We've been looking at plot and story in two levels. The top level is the more overarching issue or problem, maybe the more abstract one, the larger one. The lower level is the day-to-day problem, the seemingly more mundane or less important one. It seems like approaching a story or character from the higher problem would be the best way to go, but actually its opposite. I'm sure there are a whole bunch of deep psychological reasons why, but as outsiders/readers we tend not to really care about the higher problem until we care about the character, and we care about the character through the day-to-day problem. Even if we do care about the larger issue, its just easier to get a specific hold on it when we've got a hold on the smaller issue.
To illustrate what I mean I'm gonna use one of the greatest characters ever created.

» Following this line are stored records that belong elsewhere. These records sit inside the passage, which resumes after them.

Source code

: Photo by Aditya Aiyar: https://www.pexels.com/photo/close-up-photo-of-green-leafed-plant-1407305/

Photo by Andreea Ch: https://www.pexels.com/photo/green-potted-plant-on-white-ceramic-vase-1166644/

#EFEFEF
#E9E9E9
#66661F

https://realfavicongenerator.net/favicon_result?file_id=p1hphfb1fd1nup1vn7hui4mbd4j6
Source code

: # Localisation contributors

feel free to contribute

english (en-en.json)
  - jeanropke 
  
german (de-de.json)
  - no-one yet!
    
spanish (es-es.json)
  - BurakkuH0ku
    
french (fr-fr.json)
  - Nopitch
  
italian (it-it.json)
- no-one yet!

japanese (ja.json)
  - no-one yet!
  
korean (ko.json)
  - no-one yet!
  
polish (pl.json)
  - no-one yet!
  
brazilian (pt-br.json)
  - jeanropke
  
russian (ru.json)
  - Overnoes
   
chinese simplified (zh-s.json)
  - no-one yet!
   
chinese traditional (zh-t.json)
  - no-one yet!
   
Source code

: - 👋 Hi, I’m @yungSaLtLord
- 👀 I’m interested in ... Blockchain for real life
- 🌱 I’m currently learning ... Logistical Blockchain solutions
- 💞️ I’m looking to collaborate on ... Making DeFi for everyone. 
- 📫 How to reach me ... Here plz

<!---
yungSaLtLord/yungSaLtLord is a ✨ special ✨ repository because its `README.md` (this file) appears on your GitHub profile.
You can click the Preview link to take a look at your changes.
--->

Russell's larger issue is that his family is somewhat absent. He's trying to do the best he can on his own, and doesn't get much attention. But this issue is only directly addressed a little bit, and only towards the end of the movie. We are introduced to and care more about Russell because of his day-to-day issue: he just wants his badge.
The two issues are related. He wants his badge, but is having a little trouble with it because he's not getting much help from his dad. The little kid wanting his badge is something we can all understand, appreciate and relate to. Not only that, but it helps us get a specific understanding of the larger absent family issues.
So when you're stuck, when you have a minor case of writers block, one of the best ways I've found to get unstuck is to bring things back to the day-to-day problem. It keeps the reader involved in the story, and moves it forward. Then its amazing how naturally the story itself leads to connections with higher, deeper problems. And you end up with an interesting, relatable and well-rounded story.
What do you think? Do you agree? What are some of the day-to-day problems in your story?